There’s so many different kinds that I don’t think I could ever cover them all, but first of all, I want to talk about the four I think are the most archetypal dedicated roleplayers (that is, those who play primarily for roleplay, and not for combat, or socialisation, or achievements). These four are the Method Actor, the Specialist, the Story-Teller and the Tactician.
As the post ended up getting over-long talking about all four, to begin with I want to discuss two which are possibly the most closely related – the Method Actor, and the Specialist.
The Method Actor is the type who writes up a character, personally identifies with them, and is motivated primarily by staying true to their concept and exploring their characters in as much depth as they can. Every choice they make in the game, and everything they do, will be based on a simple question: what would they be most likely to do in this situation?
Personally, I identify most of all as a Method Actor – I like coming up with a concept and exploring it in detail. As someone who’s very interested in how people think, my favourite part of creating a new character is coming up with an interesting point about them which is different from things that I have previously experienced, and trying to figure out how it works, how they tick.

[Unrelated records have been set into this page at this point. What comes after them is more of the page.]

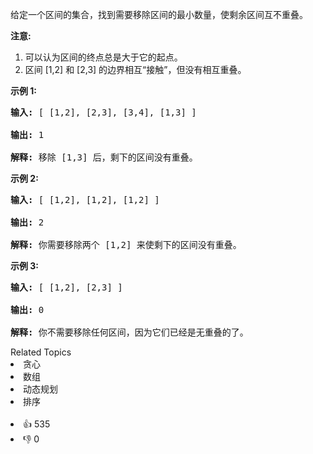 <p>给定一个区间的集合，找到需要移除区间的最小数量，使剩余区间互不重叠。</p>

<p><strong>注意:</strong></p>

<ol>
	<li>可以认为区间的终点总是大于它的起点。</li>
	<li>区间 [1,2] 和 [2,3] 的边界相互&ldquo;接触&rdquo;，但没有相互重叠。</li>
</ol>

<p><strong>示例 1:</strong></p>

<pre>
<strong>输入:</strong> [ [1,2], [2,3], [3,4], [1,3] ]

<strong>输出:</strong> 1

<strong>解释:</strong> 移除 [1,3] 后，剩下的区间没有重叠。
</pre>

<p><strong>示例 2:</strong></p>

<pre>
<strong>输入:</strong> [ [1,2], [1,2], [1,2] ]

<strong>输出:</strong> 2

<strong>解释:</strong> 你需要移除两个 [1,2] 来使剩下的区间没有重叠。
</pre>

<p><strong>示例 3:</strong></p>

<pre>
<strong>输入:</strong> [ [1,2], [2,3] ]

<strong>输出:</strong> 0

<strong>解释:</strong> 你不需要移除任何区间，因为它们已经是无重叠的了。
</pre>
<div><div>Related Topics</div><div><li>贪心</li><li>数组</li><li>动态规划</li><li>排序</li></div></div><br><div><li>👍 535</li><li>👎 0</li></div>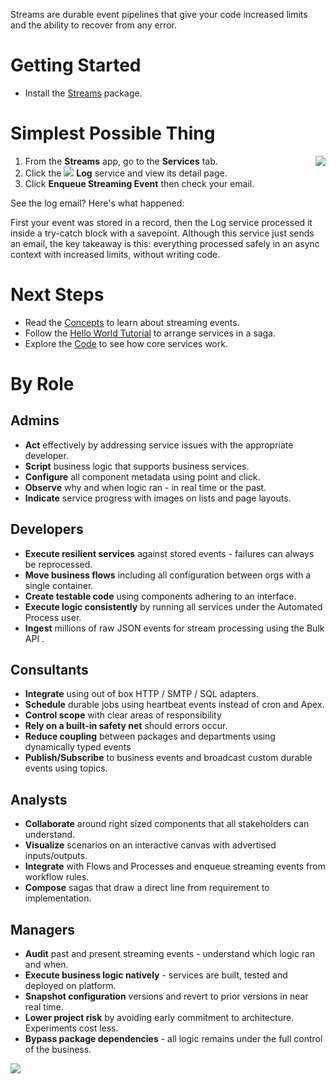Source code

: Streams are durable event pipelines that give your code increased limits and the ability to recover from any error.

Getting Started
===============

- Install the [Streams](https://login.salesforce.com/packaging/installPackage.apexp?p0=04t6F000002LPG5) package.

Simplest Possible Thing
===============

<img src="https://github.com/bigassforce/streams/wiki/resources/Home/success.png" align="right" />


1. From the **Streams** app, go to the **Services** tab.
2. Click the <img src="https://github.com/bigassforce/streams/wiki/resources/Home/email.png" /> **Log** service and view its detail page.
3. Click **Enqueue Streaming Event** then check your email.

See the log email? Here's what happened:

First your event was stored in a record, then the Log service processed it inside a try-catch block with a savepoint. Although this service just sends an email, the key takeaway is this: everything processed safely in an async context with increased limits, without writing code.

# Next Steps

- Read the [Concepts](https://github.com/bigassforce/streams/wiki/Concepts) to learn about streaming events.
- Follow the [Hello World Tutorial](https://github.com/bigassforce/streams/wiki/Hello-World-Tutorial) to arrange services in a saga.
- Explore the [Code](https://github.com/bigassforce/streams) to see how core services work.

# By Role

 ## Admins

 - **Act**  effectively by addressing service issues with the appropriate developer.
 - **Script** business logic that supports business services.
 - **Configure** all component metadata using point and click.
 - **Observe** why and when logic ran - in real time or the past.
 - **Indicate** service progress with images on lists and page layouts.


## Developers

- **Execute resilient services** against stored events - failures can always be reprocessed.
- **Move business flows** including all configuration between orgs with a single container.
- **Create testable code** using components adhering to an interface.
- **Execute logic consistently** by running all services under the Automated Process user.
- **Ingest** millions of raw JSON events for stream processing using the Bulk API .

## Consultants

- **Integrate** using out of box HTTP / SMTP / SQL adapters.
- **Schedule** durable jobs using heartbeat events instead of cron and Apex.
- **Control scope** with clear areas of responsibility
- **Rely on a built-in safety net** should errors occur.
- **Reduce coupling** between packages and departments using dynamically typed events
- **Publish/Subscribe** to business events and broadcast custom durable events using topics.

## Analysts

- **Collaborate** around right sized components that all stakeholders can understand.
- **Visualize** scenarios on an interactive canvas with advertised inputs/outputs.
- **Integrate** with Flows and Processes and enqueue streaming events from workflow rules.
- **Compose** sagas that draw a direct line from requirement to implementation.

## Managers

- **Audit** past and present streaming events - understand which logic ran and when.
- **Execute business logic natively** - services are built, tested and deployed on platform.
- **Snapshot configuration** versions and revert to prior versions in near real time.
- **Lower project risk** by avoiding early commitment to architecture. Experiments cost less.
- **Bypass package dependencies** - all logic remains under the full control of the business.

<img src="https://bigass.secure.force.com/pixel?url=https://github.com/bigassforce/streams" />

On the other hand, there’s the pitfall that being so character-centric means that sometimes story can suffer – if you get too caught up in what the character would be most likely to do, rather than what the most interesting course of events would be, it may not end up all that interesting. After all, if a shy character is given full rein of their actions, they may not go out and communicate much at all, and then you won’t have much roleplaying to do. A very passive character may avoid conflict like the plague, and you know that we here at Blogatelle love to push conflict as a way to encourage interesting roleplay. There’s nothing inherently wrong with being a Method Actor, but care must be taken to ensure that you don’t fall into such problems.
The Specialist is the type of person who takes the same, or a very similar concept, and transplants it into a wide variety of scenarios. This is the person who will originally write a character for an Unknown Armies game, and then turn that same character with minimal differences into a Harry Potter character, a night elf priest, an undead warlock, and a gnome Death Knight, and see how the circumstances deal with them and change them. Like the Method Actor, they’ll frequently want to get into the nitty-gritty of their character’s psyche and be devoted to what is most appropriate to the character.
A lot of people do this to some extent – write a character for one game, and then rewrite a very similar concept and use it for another game. It can be interesting to see how the same character traits mold and shape to different circumstances, and how the same character can be developed and changed – and possibly, end up radically different – depending on what happens to them over the course of a game.
Problems can arise with the specialist, too, if they become too caught up on their character idea. Sometimes, the idea just won’t work in a particular concept, however it’s rewritten and recontextualised. Additionally, if you are a specialist type, ensure that you’re not using your one character archetype as a crutch to help you into a game in which you feel lost and unfamiliar. Once again, there’s nothing inherently wrong with this type of play – but you should be careful to avoid these potential pitfalls.